第9話 怪しい影?

 唯華が転入してきて、数日。


「それじゃ、またね」


「うん、また明日ー」


「ばいばいでーす」


 クラスの女子たちと手を振り合った後、唯華が教室を出ていく。


 俺とは下校も別々にしているので、普段なら俺はこの後どこかで時間を潰すなり唯華とは別のルートで帰るなりするわけだけど……。


「………………」


 明らかに唯華が教室を出たのを見た上で立ち上がった男子の存在が、引っかかった。


 今回だけなら、そういうこともあるだろうって流す。

 というか、これまでは流してきた。


 けど、彼……久世衛太くんは、唯華が転入してきて以来そんな行動を繰り返している。


 もちろん、偶然って可能性もあるだろうけど……念のため、確かめておくか。



   ◆   ◆   ◆



 学校を出た後も、久世くんは一定の距離を保ったまま唯華と同じルートを歩いていく。


 家が同じ方向なら、不思議ではない……が。


 とりあえず、まずは話しかけてみて……。


「九条のお坊ちゃんが、オレなんかに何の御用で?」


「おっと」


 と思っていたら、角を曲がったところで待ち構えられていた。


 明るい金色に染められた髪の下、鋭い目付きで睨まれれば人によっては威圧感を感じるのかもしれない。
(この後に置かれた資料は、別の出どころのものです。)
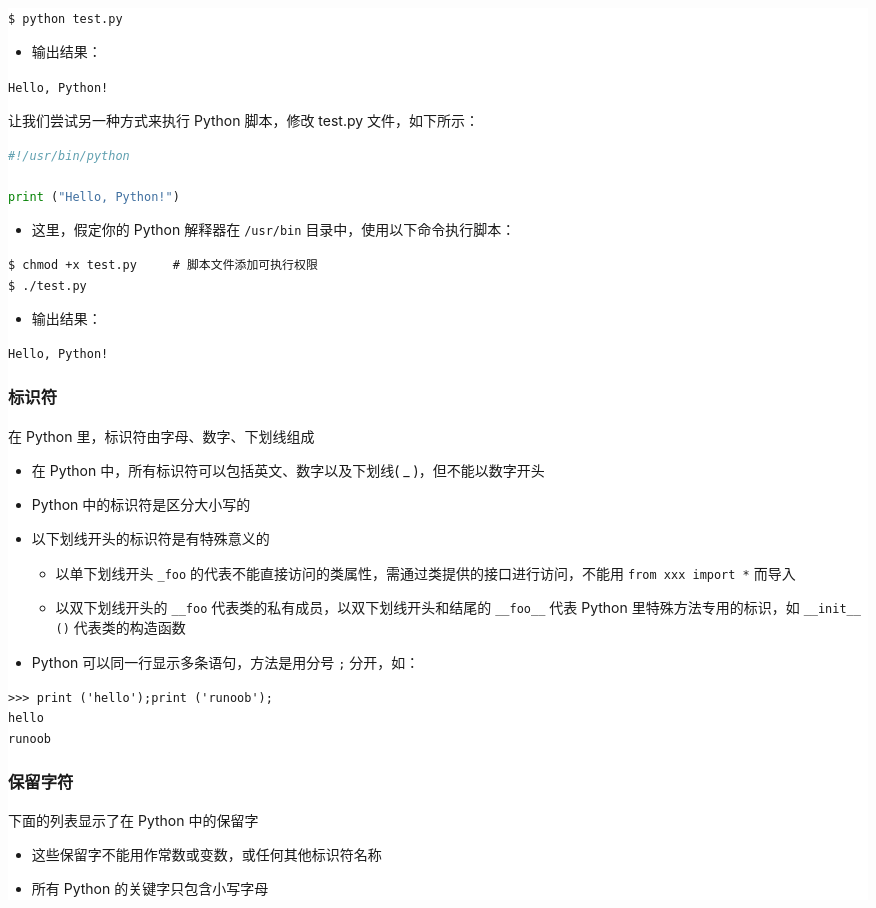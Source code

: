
 ```
$ python test.py
```

- 输出结果：

```
Hello, Python!
```

让我们尝试另一种方式来执行 Python 脚本，修改 test.py 文件，如下所示：

```python
#!/usr/bin/python

print ("Hello, Python!")
```

- 这里，假定你的 Python 解释器在 `/usr/bin` 目录中，使用以下命令执行脚本：

```
$ chmod +x test.py     # 脚本文件添加可执行权限
$ ./test.py
```

- 输出结果：

```
Hello, Python!
```

### 标识符

在 Python 里，标识符由字母、数字、下划线组成

- 在 Python 中，所有标识符可以包括英文、数字以及下划线( _ )，但不能以数字开头

- Python 中的标识符是区分大小写的

- 以下划线开头的标识符是有特殊意义的

  - 以单下划线开头 `_foo` 的代表不能直接访问的类属性，需通过类提供的接口进行访问，不能用 `from xxx import *` 而导入

  - 以双下划线开头的 `__foo` 代表类的私有成员，以双下划线开头和结尾的 `__foo__` 代表 Python 里特殊方法专用的标识，如 `__init__()` 代表类的构造函数

- Python 可以同一行显示多条语句，方法是用分号 `;` 分开，如：

```
>>> print ('hello');print ('runoob');
hello
runoob
```

### 保留字符

下面的列表显示了在 Python 中的保留字

- 这些保留字不能用作常数或变数，或任何其他标识符名称

- 所有 Python 的关键字只包含小写字母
「オレなんか付け回しても、なんも楽しくねぇだろ? 探偵ごっこは他所でやんなよ」


 しかし、いきなりこういう態度ってことは……『当たり』を引いちゃったか?


「そう言う君は、烏丸さんを付け回すのが楽しくて探偵ごっこをやってるのか?」


「チッ」


 まぁ付け回してるところまでは確定でいいだろうってことで皮肉混じりに尋ねると、舌打ちが返ってきた。


「オレが何しようと、アンタにゃ関係ないだろ?」


「関係ないかどうかは、俺が決めるさ」


 こっちも、少し強めな態度で応じることにする。


「へぇ?」


 そんな俺を見て、久世くんはどこか面白そうに鼻を鳴らした。


「言っとくけどオレ、割と家のジジョーとか無視してやっちゃうタイプよ? 後でお父さんお母さんに泣きついてもいいけどさ」


「んなダサい真似するかよ」


 つーか、こんなので家を頼ったりしたらそれこそ勘当モンだわ。


「………………」


「………………」


 正面きって睨み合う。


 俺も小さい頃から護身術の類は習っており、腕にはそれなりに自信がある。

 とはいえ向こうから手を出してこない限り、俺の方から暴力沙汰にするつもりもないが……さて。


「……ぷっ、ははっ!」


 なんて思っていると、突然久世くんが吹き出した。


「いやぁ、申し訳ない! ちょっと悪ふざけが過ぎましたわ!」


 そうして破顔する彼は、今までの敵対的な態度が幻だったかのように友好的な雰囲気だ。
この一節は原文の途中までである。